In speaking to Amendment 2, I shall speak also to Amendment 48, which would give effect to Amendments 3 and 5, leaving out subsections (2) and (3) of Clause 1 consequentially. The amendments would clarify that the committee is concerned with the process by which current policy is being formulated, and that it is not concerned with policy decisions or policy changes, whether proposing new policy or changes to existing policy. The amendment also seeks to clarify that it remains for Ministers—amazingly—to undertake the balancing exercise between animal welfare and other public interest considerations. This also limits the likelihood of ministerial decisions being challenged in court. We have heard from a former Master of the Rolls that there will be umpteen challenges to these decisions, yet our current Government do not listen to those wise words from such eminent people.
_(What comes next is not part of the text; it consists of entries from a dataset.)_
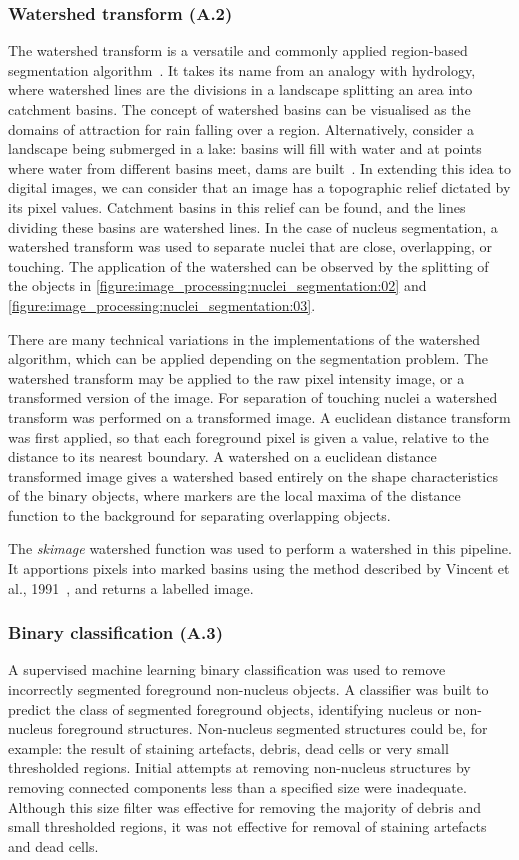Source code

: \subsubsection{Watershed transform (A.2)}
The watershed transform is a versatile and commonly applied region-based segmentation algorithm~\cite{Vincent1991}. It takes its name from an analogy with hydrology, where watershed lines are the divisions in a landscape splitting an area into catchment basins. The concept of watershed basins can be visualised as the domains of attraction for rain falling over a region. Alternatively, consider a landscape being submerged in a lake: basins will fill with water and at points where water from different basins meet, dams are built~\cite{Roerdink2000}. In extending this idea to digital images, we can consider that an image has a topographic relief dictated by its pixel values. Catchment basins in this relief can be found, and the lines dividing these basins are watershed lines. In the case of nucleus segmentation, a watershed transform was used to separate nuclei that are close, overlapping, or touching. The application of the watershed can be observed by the splitting of the objects in \autoref{figure:image_processing:nuclei_segmentation:02} and \autoref{figure:image_processing:nuclei_segmentation:03}.

There are many technical variations in the implementations of the watershed algorithm, which can be applied depending on the segmentation problem. The watershed transform may be applied to the raw pixel intensity image, or a transformed version of the image. For separation of touching nuclei a watershed transform was performed on a transformed image. A euclidean distance transform was first applied, so that each foreground pixel is given a value, relative to the distance to its nearest boundary. A watershed on a euclidean distance transformed image gives a watershed based entirely on the shape characteristics of the binary objects, where markers are the local maxima of the distance function to the background for separating overlapping objects.

The \emph{skimage} watershed function was used to perform a watershed in this pipeline. It apportions pixels into marked basins using the method described by Vincent et al., 1991~\cite{Vincent1991}, and returns a labelled image.

\subsubsection{Binary classification (A.3)}
A supervised machine learning binary classification was used to remove incorrectly segmented foreground non-nucleus objects. A classifier was built to predict the class of segmented foreground objects, identifying nucleus or non-nucleus foreground structures. Non-nucleus segmented structures could be, for example: the result of staining artefacts, debris, dead cells or very small thresholded regions. Initial attempts at removing non-nucleus structures by removing connected components less than a specified size were inadequate. Although this size filter was effective for removing the majority of debris and small thresholded regions, it was not effective for removal of staining artefacts and dead cells.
The outstanding issue remains of whether a Minister can be said to have reached the appropriate policy decision when the Animal Sentience Committee reports that all due regard has not been had to animal welfare in reaching its decision. It is hard to see how a policy decision can be properly taken when the process by
which that decision has been reached has been judged deficient. I fear that the result will be many uncomfortable appearances before Parliament by Ministers.
The proposed Schedule, which is given effect by the amendment, simply suggests some statutory structure for the committee—and how badly it needs statutory structure. Everybody has spoken about the importance of that, and I look forward to hearing my noble friend’s response on it. There is also no current requirement for departments to co-operate with the sentience committee; we are merely told that Defra expects government departments to do so. A department that fails to co-operate will simply be reported as having not co-operated. What use would that be in advancing animal welfare, having one department not co-operating but told, “Sorry, you haven’t co-operated, but it does not matter”?
Schedule 1 also sets certain criteria for appointments to the committee to ensure the necessary expertise and to exclude persons who are not independent or may have other agendas. Most of us are terrified of someone like Chris Packham, for example. The other day he took a petition supported by 10,000 schoolchildren to Her Majesty the Queen, which said that she must rewild her entire estate so that we can have bears and wolves back on it. Imagine going out of Balmoral with your corgis and being confronted by a bear and a wolf. I mean, what sort of people are we listening to?
There are so many holes in this, and there is such a lack of clarity, that I thoroughly despair for the countryside in the future. I very much hope that my noble friend the Minister—who, of course, is a practitioner, as a farmer and landowner himself, and a practical man—can give us assurances that we are not being overrun by an endless flurry of legislation where the countryside is being penalised every time it turns up and that actually the status quo can still be maintained.